I suppose you don't fly in aircraft then. You know those things that can auto-land in zero visibility at 180mph?
...with a professionally-trained pilot and co pilot standing ready to intervene, backed up by a team of air traffic controllers ensuring that no other plane gets within a quarter of a mile of them and massive international cooperation on standards and procedures.
If self-driving cars just had to follow the road and choose the correct gear we'd have had them 20 years ago. The problem with driving is maintaining an adequate speed while avoiding pedestrians, cyclists and other cars (some of them suicidally stupid) passing within inches of you at speed and simultaneously observing a rat's nest of badly-designed signage and (in the US) laws that change every time you cross a county line. Plus, a car-maker has to assume that the driver is a moron (because a percentage of them will be) and, as soon as you tell them to take their hands off the wheel, they
will kick back, crack open a beer and start updating their Facebook page. Heck, too many
already do that, even without the opportunity to blame the consequences on faulty software.
I'm sure we'll get there in 10-20 years (It'll take 5 years to get the legislation through), but I'm not holding my breath.
My guess is project Titan is still a very long way from having anything see the light of day, or that the project simply isn't what everyone thinks.

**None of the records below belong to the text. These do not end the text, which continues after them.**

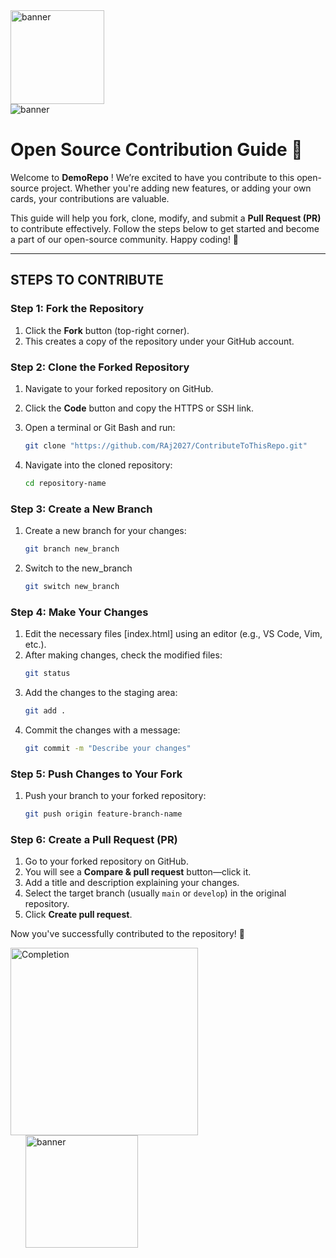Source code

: <div>
   <img src="https://media2.giphy.com/media/v1.Y2lkPTc5MGI3NjExYWF3ZmV3bTAwcTBnbGZ1ZHp5eXRicjZuNDh5NnBzamVpdjYwOWVzOCZlcD12MV9pbnRlcm5hbF9naWZfYnlfaWQmY3Q9dHM/ulZ7gQQz9jwZzv224n/giphy.gif" alt="banner" width="150">
</div>
   <img src="https://media4.giphy.com/media/v1.Y2lkPTc5MGI3NjExc3BmNGFiaWM3MnBzODh1MzNlcDhheDU5MG04Znhja25pdms3aXB0ZSZlcD12MV9pbnRlcm5hbF9naWZfYnlfaWQmY3Q9Zw/137EaR4vAOCn1S/giphy.gif" alt="banner" >

# Open Source Contribution Guide 🚀  

Welcome to **DemoRepo** ! We’re excited to have you contribute to this open-source project. Whether you're adding new features, or adding your own cards, your contributions are valuable.  

This guide will help you fork, clone, modify, and submit a **Pull Request (PR)** to contribute effectively. Follow the steps below to get started and become a part of our open-source community. Happy coding! 🎉  

---


## **STEPS TO CONTRIBUTE**

### **Step 1: Fork the Repository**    
1. Click the **Fork** button (top-right corner).  
2. This creates a copy of the repository under your GitHub account.  

### **Step 2: Clone the Forked Repository**  
1. Navigate to your forked repository on GitHub.  
2. Click the **Code** button and copy the HTTPS or SSH link.  
3. Open a terminal or Git Bash and run:  

   ```bash
   git clone "https://github.com/RAj2027/ContributeToThisRepo.git"
   ```  
4. Navigate into the cloned repository:  
   ```bash
   cd repository-name
   ```

### **Step 3: Create a New Branch**  
1. Create a new branch for your changes:  
   ```bash
   git branch new_branch
   ```
2. Switch to the new_branch
   ```bash
   git switch new_branch
   ```

### **Step 4: Make Your Changes**  
1. Edit the necessary files [index.html] using an editor (e.g., VS Code, Vim, etc.).  
2. After making changes, check the modified files:  
   ```bash
   git status
   ```
3. Add the changes to the staging area:  
   ```bash
   git add .
   ```
4. Commit the changes with a message:  
   ```bash
   git commit -m "Describe your changes"
   ```

### **Step 5: Push Changes to Your Fork**  
1. Push your branch to your forked repository:  
   ```bash
   git push origin feature-branch-name
   ```

### **Step 6: Create a Pull Request (PR)**  
1. Go to your forked repository on GitHub.  
2. You will see a **Compare & pull request** button—click it.  
3. Add a title and description explaining your changes.  
4. Select the target branch (usually `main` or `develop`) in the original repository.  
5. Click **Create pull request**.  

Now you've successfully contributed to the repository! 🚀
<div>
<img src="https://media1.giphy.com/media/v1.Y2lkPTc5MGI3NjExZW85b2ozcWs4c3l3M3BsaW9jMXp3d2x3ZmlxNm9tYWdzeDZucW9obSZlcD12MV9pbnRlcm5hbF9naWZfYnlfaWQmY3Q9dHM/p8dZhDrFsLUxxjsJ7K/giphy.gif" alt="Completion" width="300px">

<img src="https://media3.giphy.com/media/v1.Y2lkPTc5MGI3NjExdmRhbXdnNmFmM3g3NzJpMTI1MDJ0Znk3YXZkbzBiMmJoa3libmtldiZlcD12MV9pbnRlcm5hbF9naWZfYnlfaWQmY3Q9dHM/V5km8jjklLgIARIyTb/giphy.gif" alt="banner" width="180px" style="margin-left: 24px;">
</div>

Yup, and there's the difference between Tesla and Apple.
Tesla is a carmaker,
already selling high-end EVs that are already pretty popular, and they've put a lot of shoe leather in undermining the dealer model and building infrastructure. Short-term - they have the Model 3. In 10 years' time, when self-driving on real roads becomes a reality, they hope to have hundreds of thousands of cars already on the road, which will become self-driving at the flick of a switch the moment the legislation is signed, making them the instant market leader in autonomous cars. Plenty that could go wrong (including running out of cash, talking-up self-driving too soon or taking the eye of the Model 3 ball), but its still one heck of a plan.

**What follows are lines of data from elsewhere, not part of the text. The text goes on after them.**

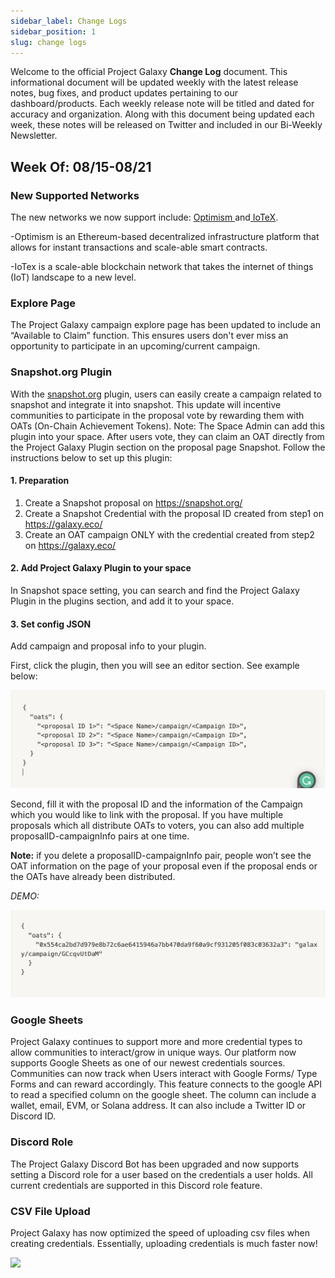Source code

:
 ```yaml
---
sidebar_label: Change Logs
sidebar_position: 1
slug: change logs
---
```

Welcome to the official Project Galaxy **Change Log** document. This informational document will be updated weekly with the latest release notes, bug fixes, and product updates pertaining to our dashboard/products. Each weekly release note will be titled and dated for accuracy and organization. Along with this document being updated each week, these notes will be released on Twitter and included in our Bi-Weekly Newsletter.

## Week Of: 08/15-08/21

### **New Supported Networks**

The new networks we now support include: [Optimism ](https://www.optimism.io/)and[ IoTeX](https://iotex.io/start?gclid=Cj0KCQjw3eeXBhD7ARIsAHjssr-nYakDZe4BVCMkMj5XMj9GD_PGNu129kCIVR5pXWmvPGAOKicYAToaAgt2EALw_wcB).

\-Optimism is an Ethereum-based decentralized infrastructure platform that allows for instant transactions and scale-able smart contracts.

\-IoTex is a scale-able blockchain network that takes the internet of things (IoT) landscape to a new level.

### **Explore Page**

The Project Galaxy campaign explore page has been updated to include an “Available to Claim” function. This ensures users don't ever miss an opportunity to participate in an upcoming/current campaign.

### **Snapshot.org Plugin**

With the [snapshot.org](http://snapshot.org) plugin, users can easily create a campaign related to snapshot and integrate it into snapshot. This update will incentive communities to participate in the proposal vote by rewarding them with OATs (On-Chain Achievement Tokens). Note: The Space Admin can add this plugin into your space. After users vote, they can claim an OAT directly from the Project Galaxy Plugin section on the proposal page Snapshot. Follow the instructions below to set up this plugin:

#### 1. Preparation

1. Create a Snapshot proposal on [](https://snapshot.org/)<https://snapshot.org/>
2. Create a Snapshot Credential with the proposal ID created from step1 on [](https://galaxy.eco/)<https://galaxy.eco/>
3. Create an OAT campaign ONLY with the credential created from step2 on [](https://galaxy.eco/)<https://galaxy.eco/>

#### 2. Add Project Galaxy Plugin to your space

In Snapshot space setting, you can search and find the Project Galaxy Plugin in the plugins section, and add it to your space.

#### 3. Set config JSON

Add campaign and proposal info to your plugin.

First, click the plugin, then you will see an editor section. See example below:

![](assets/screen-shot-2022-08-08-at-8.56.26-am.png)

Second, fill it with the proposal ID and the information of the Campaign which you would like to link with the proposal. If you have multiple proposals which all distribute OATs to voters, you can also add multiple proposalID-campaignInfo pairs at one time.

**Note:** if you delete a proposalID-campaignInfo pair, people won’t see the OAT information on the page of your proposal even if the proposal ends or the OATs have already been distributed.

*DEMO:*

![](assets/screen-shot-2022-08-08-at-8.56.52-am.png)

### **Google Sheets**

Project Galaxy continues to support more and more credential types to allow communities to interact/grow in unique ways. Our platform now supports Google Sheets as one of our newest credentials sources. Communities can now track when Users interact with Google Forms/ Type Forms and can reward accordingly. This feature connects to the google API to read a specified column on the google sheet. The column can include a wallet, email, EVM, or Solana address. It can also include a Twitter ID or Discord ID.

### **Discord Role**

The Project Galaxy Discord Bot has been upgraded and now supports setting a Discord role for a user based on the credentials a user holds. All current credentials are supported in this Discord role feature.

### **CSV File Upload**

Project Galaxy has now optimized the speed of uploading csv files when creating credentials. Essentially, uploading credentials is much faster now!

![](https://sso.slowmist.com/static/images/logo-white-en.png)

Apple makes phones, watch straps, onanistic coffee-table books and (occasionally) computers. The computer market has reached saturation
now, the phone market has reached saturation
now and it looks like they've backed the wrong horse on the smartwatch (the killer app is fitness and, surprise, people want cheap, light Fitbit-style bands on their wrists when doing sports, not huge $600 do-it-all bricks). Unless they want to downsize, sit back, pack the kids off to college and enjoy the long third age of the Mac and iPhone, they need a sexy new product
now - preferably in the personal electronics or music market where they have a reputation. A self-driving car in 5, 10 years time from a company with no history in the car market (up against a competitor that is more Apple-like than Apple) isn't going to cut it.
If Apple really want a self driving car - wait: pretty soon, Tesla are gonna have to announce how many of those hundreds of thousands or $1000 deposits have matured into firm, $30,000+ orders... and its bound to be a
lot less than 100%... which shouldn't be a problem because 30% of that will still be a darned healthy order book (and easier to deliver). However, there is bound to be some stupid negative press and investor wobbles, so it could be a good time for Apple to use some of their Scrooge McDuck golden swimming pool to snap up a bargain.